The 4 Fascinating Women of Girls of the Golden West

By Maayan Voss de Bettancourt

Although written by two men, “Girls of the Golden West” is centered around the lives of the hardy women of Rich Bar (a mining camp in the Sierra mountains) and Downieville, California in the early 1850s. Throughout the Works and Process presentation at the Guggenheim on Sept. 21, John Adams (composer) and Peter Sellars (librettist/director) made it clear that this opera was not your stereotypical Gold Rush story about rough-and-tumble white men that we’ve come to expect. “This is not Paint Your Wagon,” Sellars declared. Without further ado, let us briefly introduce the four main women in this fresh telling of a neglected facet of history: women’s lives.

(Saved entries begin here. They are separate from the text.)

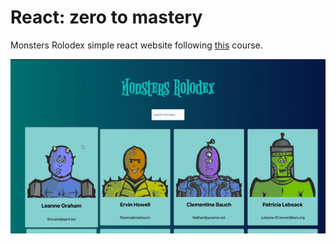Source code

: # React: zero to mastery

Monsters Rolodex simple react website following [this](https://www.udemy.com/course/complete-react-developer-zero-to-mastery/) course.

![roblodex_gif](./roblodex.gif)
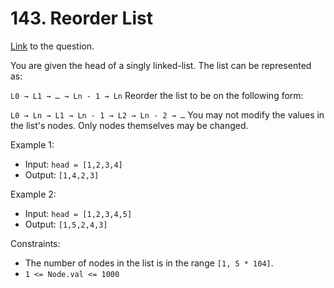 # 143. Reorder List

[Link](https://leetcode.com/problems/reorder-list/description/) to the question.

You are given the head of a singly linked-list. The list can be represented as:

`L0 → L1 → … → Ln - 1 → Ln`
Reorder the list to be on the following form:

`L0 → Ln → L1 → Ln - 1 → L2 → Ln - 2 → …`
You may not modify the values in the list's nodes. Only nodes themselves may be changed.

 
Example 1:

- Input: `head = [1,2,3,4]`
- Output: `[1,4,2,3]`

Example 2:

- Input: `head = [1,2,3,4,5]`
- Output: `[1,5,2,4,3]`
 

Constraints:

- The number of nodes in the list is in the range `[1, 5 * 104]`.
- `1 <= Node.val <= 1000`
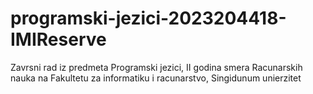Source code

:# programski-jezici-2023204418-IMIReserve
Zavrsni rad iz predmeta Programski jezici, II godina smera Racunarskih nauka na Fakultetu za informatiku i racunarstvo, Singidunum unierzitet
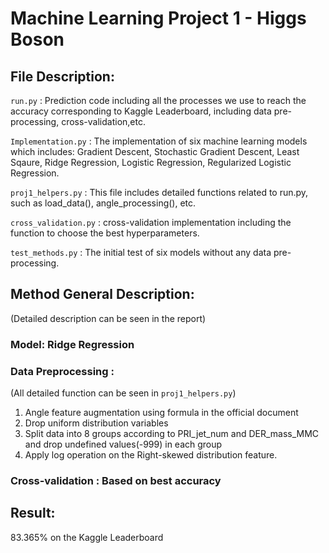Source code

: # Machine Learning Project 1 - Higgs Boson

## File Description:

`run.py` : Prediction code including all the processes we use to reach the accuracy corresponding to Kaggle Leaderboard, including data pre-processing, cross-validation,etc.<br/>

`Implementation.py` : The implementation of six machine learning models which includes:
Gradient Descent, Stochastic Gradient Descent, Least Sqaure, Ridge Regression, Logistic Regression, Regularized Logistic Regression.<br/>

`proj1_helpers.py` : This file includes detailed functions related to run.py, such as load_data(), angle_processing(), etc.<br/>

`cross_validation.py` : cross-validation implementation including the function to choose the best hyperparameters.<br/>

`test_methods.py` : The initial test of six models without any data pre-processing.<br/>

## Method General Description:
(Detailed description can be seen in the report)<br/>
### Model: Ridge Regression
### Data Preprocessing :
(All detailed function can be seen in `proj1_helpers.py`)
1. Angle feature augmentation using formula in the official document
2. Drop uniform distribution variables
3. Split data into 8 groups according to PRI_jet_num and DER_mass_MMC and drop undefined values(-999) in each group
4. Apply log operation on the Right-skewed distribution feature.
### Cross-validation : Based on best accuracy

## Result:
83.365% on the Kaggle Leaderboard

1. Dame Shirley, played by Julia Bullock

The story and text of the opera come from multiple primary sources, and draw heavily from a series of 23 letters Dame Shirley (a pseudonym; her real name was Louise Clappe) wrote to her sister while living in Downieville, aptly titled “The Shirley Letters.” Originally from the East coast, she was a well-educated woman and expressive writer, and, in Adams’ words at the preview, “was not impressed by these blowhards” after living among the miners. Adams concluded his description of her with a shrug and laugh, saying, “I’m in love with this woman.

2. Josefa Segovia, played by J’Nai Bridges

Not much is known about Mexican-American immigrant Josefa Segovia; many contemporary references are third-hand from newspaper accounts of her death. In the opera, she is capable, hardworking, and loving, and works at the Empire Hotel bar alongside Ramòn, her secret boyfriend. She sings in both English and Spanish; the text of the love song Bridges performed at the preview was from the poetry of Alfonsina Storni, an Argentine poetess.

3. Ah Sing, played by Hye Jung Lee

Ah Sing is a Chinese-American sex slave who dreams of buying her freedom and eventually her own farm. Her text is comprised entirely of Chinese poetry (translated to English) from the walls of the detention center at Angel Island where Chinese immigrants were held, interrogated, and processed before being allowed to enter the US. She has a love interest, and eventually an ally, in the character of Joe Cannon, a miner.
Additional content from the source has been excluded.